Re: what is the max intersections of a trinagle and a 3d cube?
- From: "cr88192" <cr88192@xxxxxxxxxxxxxxxxxx>
- Date: Thu, 8 Mar 2007 11:12:47 +1000
"Dave Eberly" <dNOSPAMeberly@xxxxxxxxxxxxxxx> wrote in message
news:bRIHh.27446$7g3.24700@xxxxxxxxxxxxxxx
"CliffMacgillivray" <nospam@xxxxxxxxxxxxxx> wrote in message
news:JAFHh.299$m%.230@xxxxxxxxxxxxxxx
I think this is related to a clipping problem...
Suppose a triangle intersects a 3d cube to create some polygon P.
What is the max/min number of vertices P can have?
Suppose the plane of the triangle intersects the cube so that
the intersection is a hexagon. Now sketch a picture of the
hexagon and the triangle. You can draw a triangle that
intersects all 6 edges of the hexagon and that contains
3 of the hexagon's vertices. The resulting intersection is
a polygon with 9 vertices.
this is one possible answer, assuming the OP was asking about a cube/plane
intersection (or that the triangle is larger than the cube).

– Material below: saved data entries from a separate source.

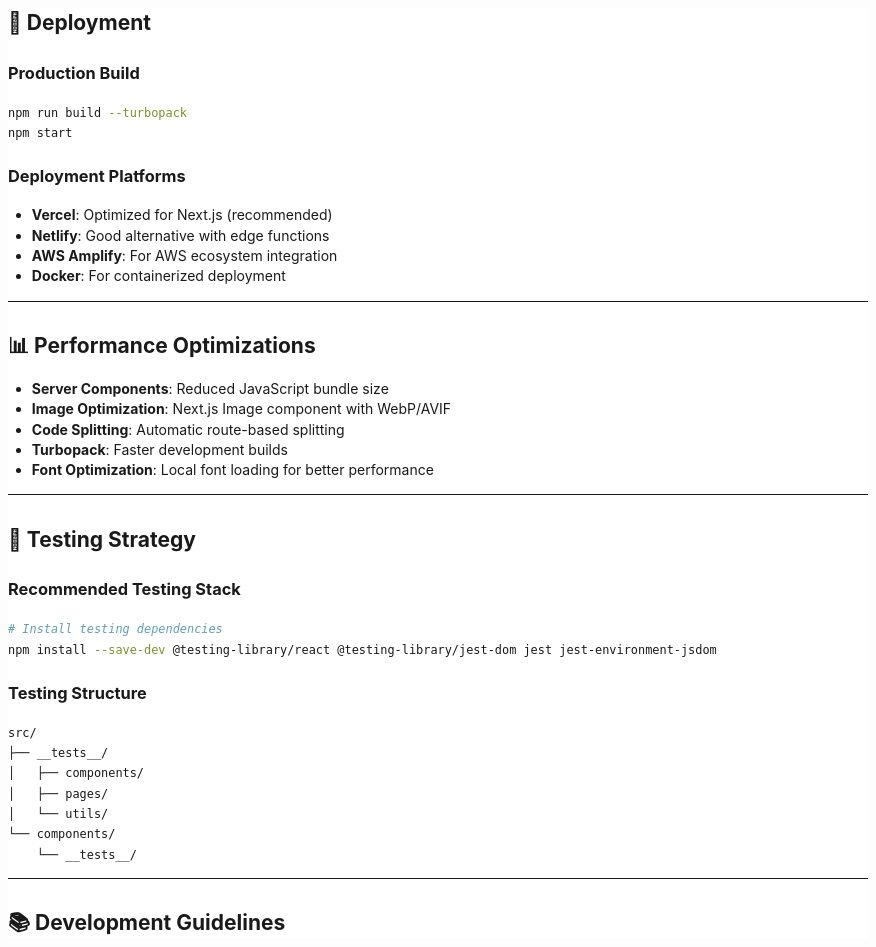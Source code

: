 
## 🚀 Deployment

### Production Build
```bash
npm run build --turbopack
npm start
```

### Deployment Platforms
- **Vercel**: Optimized for Next.js (recommended)
- **Netlify**: Good alternative with edge functions
- **AWS Amplify**: For AWS ecosystem integration
- **Docker**: For containerized deployment

---

## 📊 Performance Optimizations

- **Server Components**: Reduced JavaScript bundle size
- **Image Optimization**: Next.js Image component with WebP/AVIF
- **Code Splitting**: Automatic route-based splitting
- **Turbopack**: Faster development builds
- **Font Optimization**: Local font loading for better performance

---

## 🧪 Testing Strategy

### Recommended Testing Stack
```bash
# Install testing dependencies
npm install --save-dev @testing-library/react @testing-library/jest-dom jest jest-environment-jsdom
```

### Testing Structure
```
src/
├── __tests__/
│   ├── components/
│   ├── pages/
│   └── utils/
└── components/
    └── __tests__/
```

---

## 📚 Development Guidelines
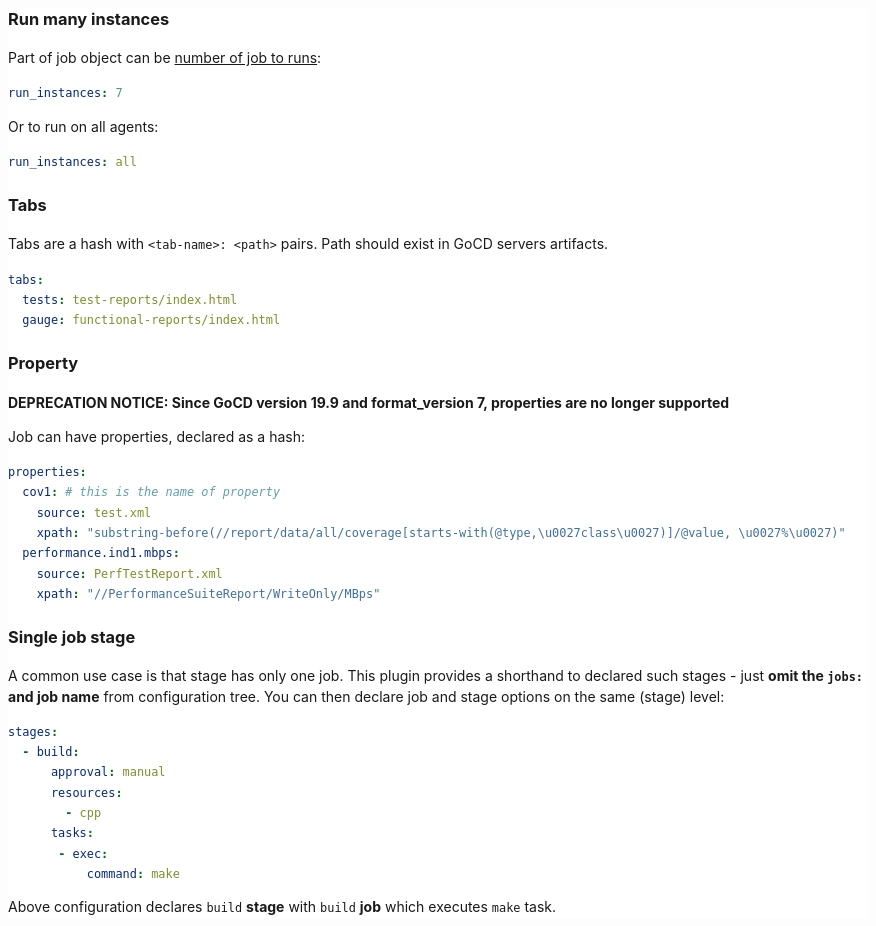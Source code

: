 ### Run many instances

Part of job object can be [number of job to runs](https://docs.gocd.org/current/advanced_usage/admin_spawn_multiple_jobs.html):
```yaml
run_instances: 7
```
Or to run on all agents:
```yaml
run_instances: all
```

### Tabs

Tabs are a hash with `<tab-name>: <path>` pairs.
Path should exist in GoCD servers artifacts.
```yaml
tabs:
  tests: test-reports/index.html
  gauge: functional-reports/index.html
```

### Property
**DEPRECATION NOTICE: Since GoCD version 19.9 and format_version 7, properties are no longer supported**

Job can have properties, declared as a hash:
```yaml
properties:
  cov1: # this is the name of property
    source: test.xml
    xpath: "substring-before(//report/data/all/coverage[starts-with(@type,\u0027class\u0027)]/@value, \u0027%\u0027)"
  performance.ind1.mbps:
    source: PerfTestReport.xml
    xpath: "//PerformanceSuiteReport/WriteOnly/MBps"
```

### Single job stage

A common use case is that stage has only one job. This plugin provides a shorthand
to declared such stages - just **omit the `jobs:` and job name** from configuration tree.
You can then declare job and stage options on the same (stage) level:
```yaml
stages:
  - build:
      approval: manual
      resources:
        - cpp
      tasks:
       - exec:
           command: make
```
Above configuration declares `build` **stage** with `build` **job** which executes `make` task.
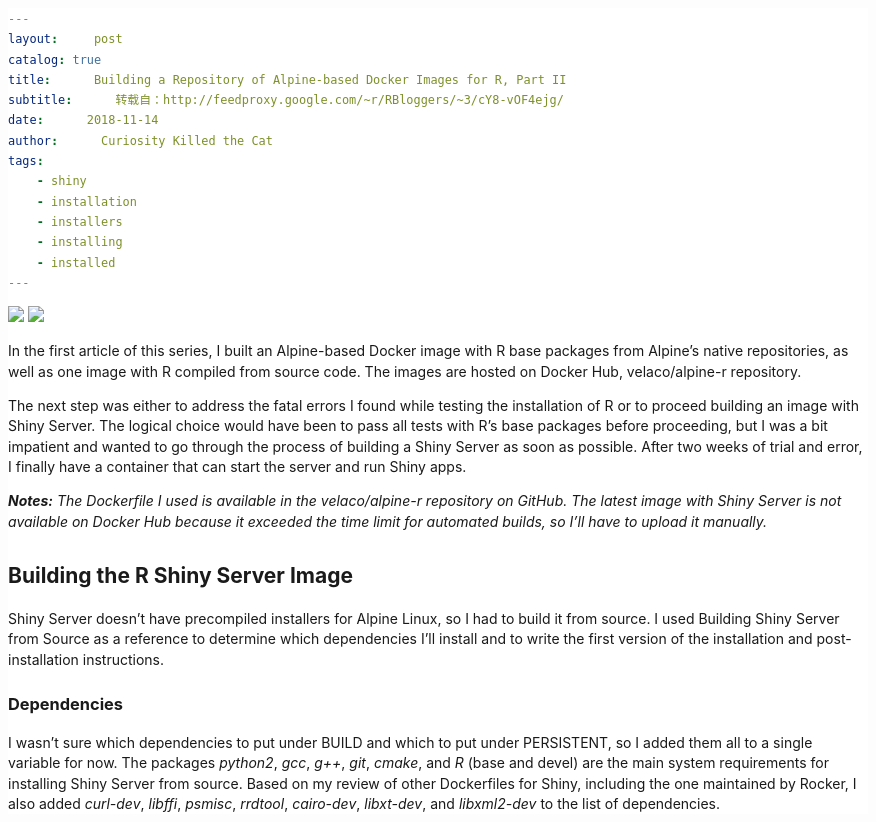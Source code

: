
 ```yaml
---
layout:     post
catalog: true
title:      Building a Repository of Alpine-based Docker Images for R, Part II
subtitle:      转载自：http://feedproxy.google.com/~r/RBloggers/~3/cY8-vOF4ejg/
date:      2018-11-14
author:      Curiosity Killed the Cat
tags:
    - shiny
    - installation
    - installers
    - installing
    - installed
---
```






![](https://i2.wp.com/velaco.github.io/images/shiny-alpine-docker/alpine-shiny-run-success.png?w=456&ssl=1)
![](https://i2.wp.com/velaco.github.io/images/shiny-alpine-docker/alpine-shiny-run-success.png?w=456&ssl=1)


In the first article of this series, I built an Alpine-based Docker image with R base packages from Alpine’s native repositories, as well as one image with R compiled from source code. The images are hosted on Docker Hub, velaco/alpine-r repository.

The next step was either to address the fatal errors I found while testing the installation of R or to proceed building an image with Shiny Server. The logical choice would have been to pass all tests with R’s base packages before proceeding, but I was a bit impatient and wanted to go through the process of building a Shiny Server as soon as possible. After two weeks of trial and error, I finally have a container that can start the server and run Shiny apps.



***Notes:** The Dockerfile I used is available in the velaco/alpine-r repository on GitHub. The latest image with Shiny Server is not available on Docker Hub because it exceeded the time limit for automated builds, so I’ll have to upload it manually.*

## Building the R Shiny Server Image

Shiny Server doesn’t have precompiled installers for Alpine Linux, so I had to build it from source. I used Building Shiny Server from Source as a reference to determine which dependencies I’ll install and to write the first version of the installation and post-installation instructions.

### Dependencies

I wasn’t sure which dependencies to put under BUILD and which to put under PERSISTENT, so I added them all to a single variable for now. The packages *python2*, *gcc*, *g++*, *git*, *cmake*, and *R* (base and devel) are the main system requirements for installing Shiny Server from source. Based on my review of other Dockerfiles for Shiny, including the one maintained by Rocker, I also added *curl-dev*, *libffi*, *psmisc*, *rrdtool*, *cairo-dev*, *libxt-dev*, and *libxml2-dev* to the list of dependencies.
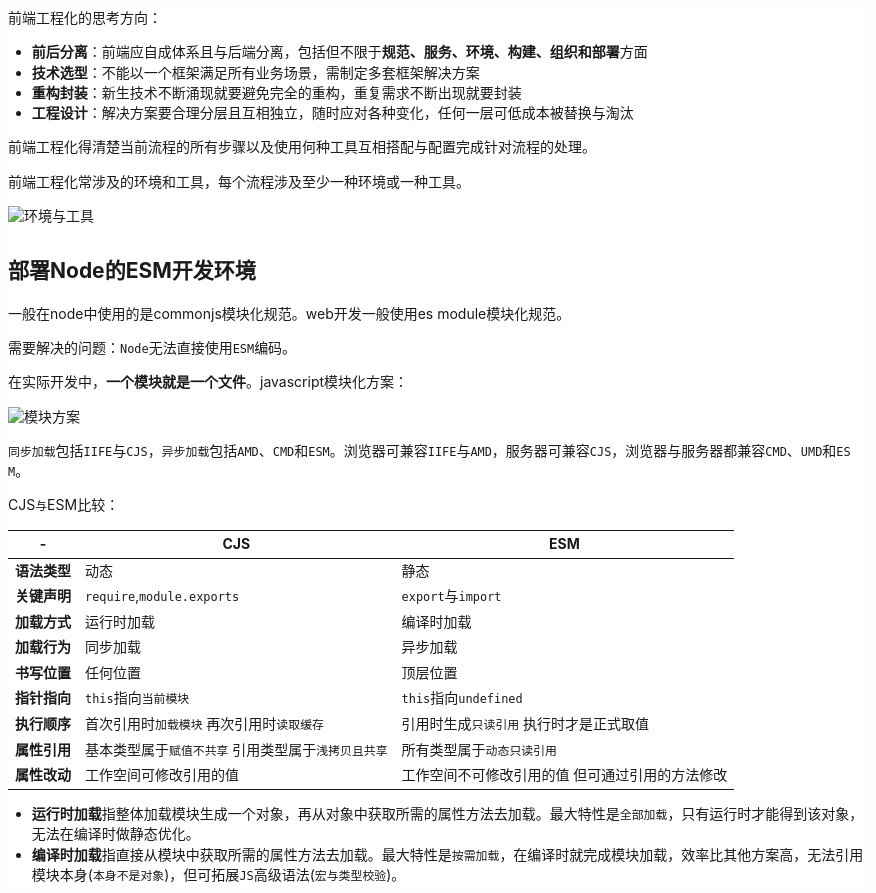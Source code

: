 

前端工程化的思考方向：	

- **前后分离**：前端应自成体系且与后端分离，包括但不限于**规范、服务、环境、构建、组织和部署**方面
- **技术选型**：不能以一个框架满足所有业务场景，需制定多套框架解决方案
- **重构封装**：新生技术不断涌现就要避免完全的重构，重复需求不断出现就要封装
- **工程设计**：解决方案要合理分层且互相独立，随时应对各种变化，任何一层可低成本被替换与淘汰

前端工程化得清楚当前流程的所有步骤以及使用何种工具互相搭配与配置完成针对流程的处理。



前端工程化常涉及的环境和工具，每个流程涉及至少一种环境或一种工具。

![环境与工具](https://p3-juejin.byteimg.com/tos-cn-i-k3u1fbpfcp/268296e49cbe4af682a8edb6e6743445~tplv-k3u1fbpfcp-zoom-in-crop-mark:3024:0:0:0.awebp)





## 部署Node的ESM开发环境

一般在node中使用的是commonjs模块化规范。web开发一般使用es module模块化规范。

需要解决的问题：`Node`无法直接使用`ESM`编码。

在实际开发中，**一个模块就是一个文件**。javascript模块化方案：

![模块方案](https://p9-juejin.byteimg.com/tos-cn-i-k3u1fbpfcp/5c6e495d80134881816bace221b6c56b~tplv-k3u1fbpfcp-zoom-in-crop-mark:3024:0:0:0.awebp)

`同步加载`包括`IIFE`与`CJS`，`异步加载`包括`AMD`、`CMD`和`ESM`。浏览器可兼容`IIFE`与`AMD`，服务器可兼容`CJS`，浏览器与服务器都兼容`CMD`、`UMD`和`ESM`。



CJS`与`ESM比较：

| -            | **CJS**                                             | **ESM**                                         |
| ------------ | --------------------------------------------------- | ----------------------------------------------- |
| **语法类型** | 动态                                                | 静态                                            |
| **关键声明** | `require`,`module.exports`                          | `export`与`import`                              |
| **加载方式** | 运行时加载                                          | 编译时加载                                      |
| **加载行为** | 同步加载                                            | 异步加载                                        |
| **书写位置** | 任何位置                                            | 顶层位置                                        |
| **指针指向** | `this`指向`当前模块`                                | `this`指向`undefined`                           |
| **执行顺序** | 首次引用时`加载模块` 再次引用时`读取缓存`           | 引用时生成`只读引用` 执行时才是正式取值         |
| **属性引用** | 基本类型属于`赋值不共享` 引用类型属于`浅拷贝且共享` | 所有类型属于`动态只读引用`                      |
| **属性改动** | 工作空间可修改引用的值                              | 工作空间不可修改引用的值 但可通过引用的方法修改 |



- **运行时加载**指整体加载模块生成一个对象，再从对象中获取所需的属性方法去加载。最大特性是`全部加载`，只有运行时才能得到该对象，无法在编译时做静态优化。
- **编译时加载**指直接从模块中获取所需的属性方法去加载。最大特性是`按需加载`，在编译时就完成模块加载，效率比其他方案高，无法引用模块本身(`本身不是对象`)，但可拓展`JS`高级语法(`宏与类型校验`)。

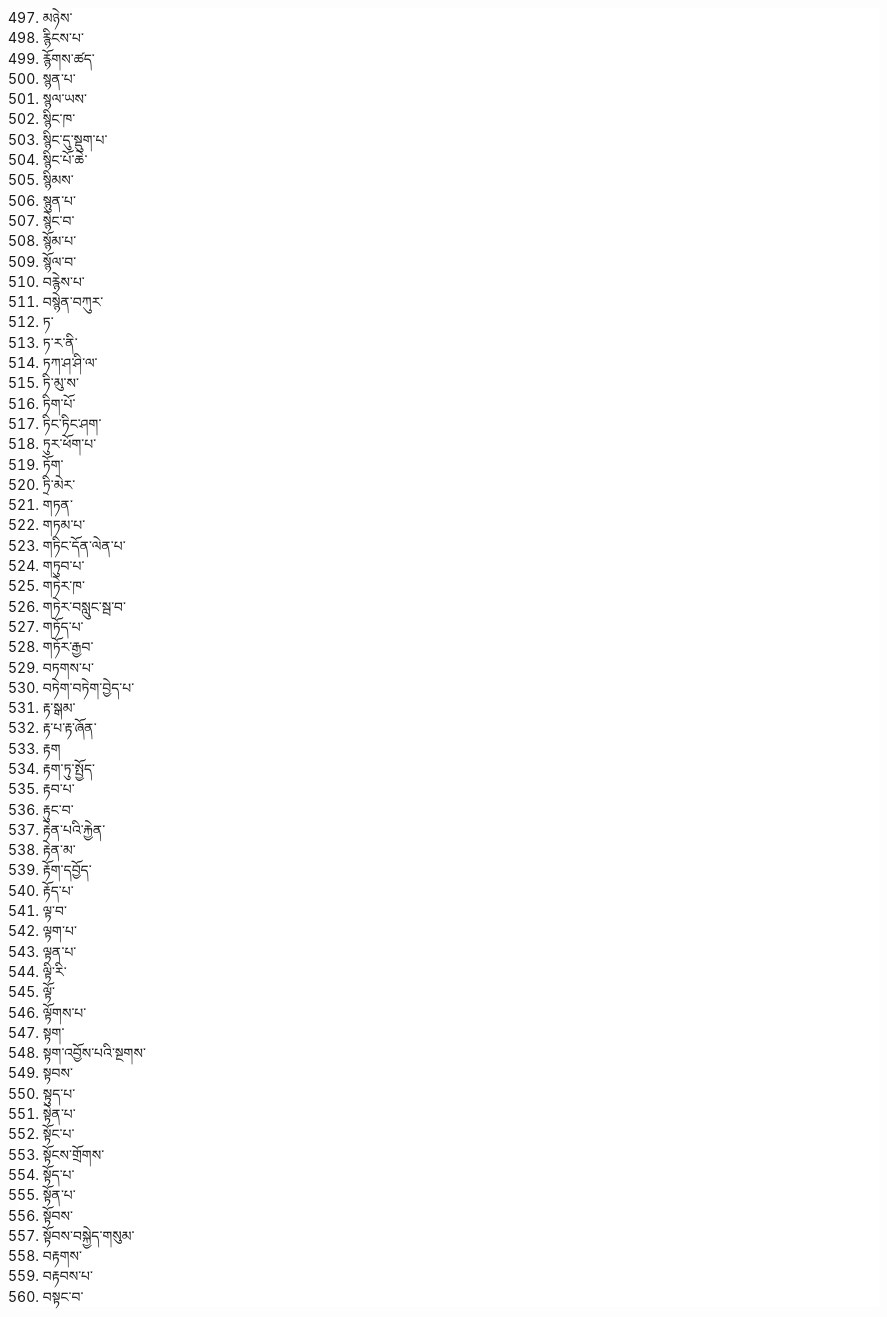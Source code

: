 497. མཉེས་
498. རྙིངས་པ་
499. རྙོགས་ཚད་
500. སྙན་པ་
501. སྙལ་ཡས་
502. སྙིང་ཁ་
503. སྙིང་དུ་སྡུག་པ་
504. སྙིང་པོ་ཆེ་
505. སྙིམས་
506. སྙུན་པ་
507. སྙེང་བ་
508. སྙོམ་པ་
509. སྙོལ་བ་
510. བརྙེས་པ་
511. བསྙེན་བཀུར་
512. ཏ་
513. ཏ་ར་ནི་
514. ཏཀ་ཤ་ཤི་ལ་
515. ཏི་མུ་ས་
516. ཏིག་པོ་
517. ཏིང་ཏིང་ཤག་
518. ཏུར་ཕོག་པ་
519. ཏོག་
520. ཏྲི་མེར་
521. གཏན་
522. གཏམ་པ་
523. གཏིང་དོན་ལེན་པ་
524. གཏུབ་པ་
525. གཏེར་ཁ་
526. གཏེར་བསླུང་སྦ་བ་
527. གཏོད་པ་
528. གཏོར་རྒྱབ་
529. བཏགས་པ་
530. བཏེག་བཏེག་བྱེད་པ་
531. རྟ་སྒམ་
532. རྟ་པ་རྟ་ཞོན་
533. རྟག
534. རྟག་ཏུ་སྤྱོད་
535. རྟབ་པ་
536. རྟུང་བ་
537. རྟེན་པའི་རྐྱེན་
538. རྟེན་མ་
539. རྟོག་དབྱོད་
540. རྟོད་པ་
541. ལྟ་བ་
542. ལྟག་པ་
543. ལྟན་པ་
544. ལྟི་རི་
545. ལྟོ་
546. ལྟོགས་པ་
547. སྟག་
548. སྟག་འབྱོས་པའི་སྔགས་
549. སྟབས་
550. སྟུད་པ་
551. སྟེན་པ་
552. སྟོང་པ་
553. སྟོངས་གྲོགས་
554. སྟོད་པ་
555. སྟོན་པ་
556. སྟོབས་
557. སྟོབས་བསྐྱེད་གསུམ་
558. བརྟགས་
559. བརྟབས་པ་
560. བསྟང་བ་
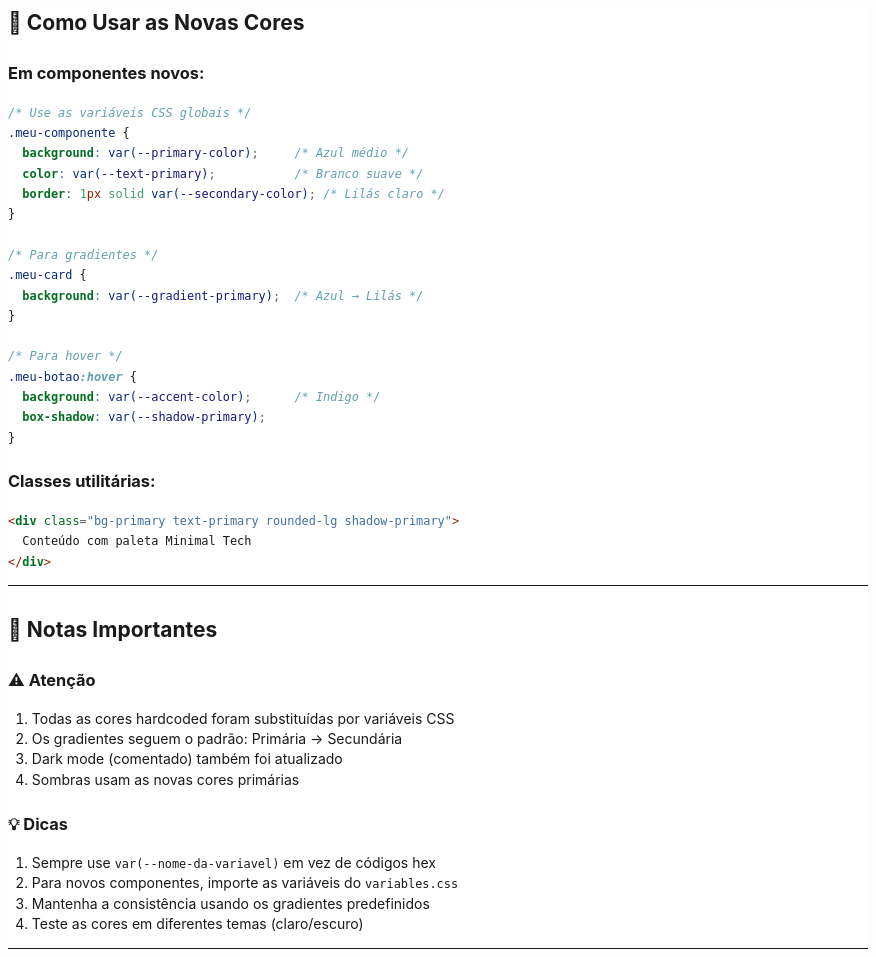 
## 🚀 Como Usar as Novas Cores

### **Em componentes novos:**

```css
/* Use as variáveis CSS globais */
.meu-componente {
  background: var(--primary-color);     /* Azul médio */
  color: var(--text-primary);           /* Branco suave */
  border: 1px solid var(--secondary-color); /* Lilás claro */
}

/* Para gradientes */
.meu-card {
  background: var(--gradient-primary);  /* Azul → Lilás */
}

/* Para hover */
.meu-botao:hover {
  background: var(--accent-color);      /* Indigo */
  box-shadow: var(--shadow-primary);
}
```

### **Classes utilitárias:**

```html
<div class="bg-primary text-primary rounded-lg shadow-primary">
  Conteúdo com paleta Minimal Tech
</div>
```

---

## 📝 Notas Importantes

### **⚠️ Atenção**
1. Todas as cores hardcoded foram substituídas por variáveis CSS
2. Os gradientes seguem o padrão: Primária → Secundária
3. Dark mode (comentado) também foi atualizado
4. Sombras usam as novas cores primárias

### **💡 Dicas**
1. Sempre use `var(--nome-da-variavel)` em vez de códigos hex
2. Para novos componentes, importe as variáveis do `variables.css`
3. Mantenha a consistência usando os gradientes predefinidos
4. Teste as cores em diferentes temas (claro/escuro)

---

then again, otherwise (clipping the triangle by the cube), one probably
can't have more vertices than this.
so, I guess, assuming any point of the triangle is inside the cube, the min
number of points is 3 (one needs at least a triangle to be a valid
intersection).
most cases, I suspect the likely result is quadrilateral or pentagonal.
more can occure (so, up to the possible max of 9), but I suspect this is
likely only in more obscure situations.
or something...
--
Dave Eberly
http://www.geometrictools.com
.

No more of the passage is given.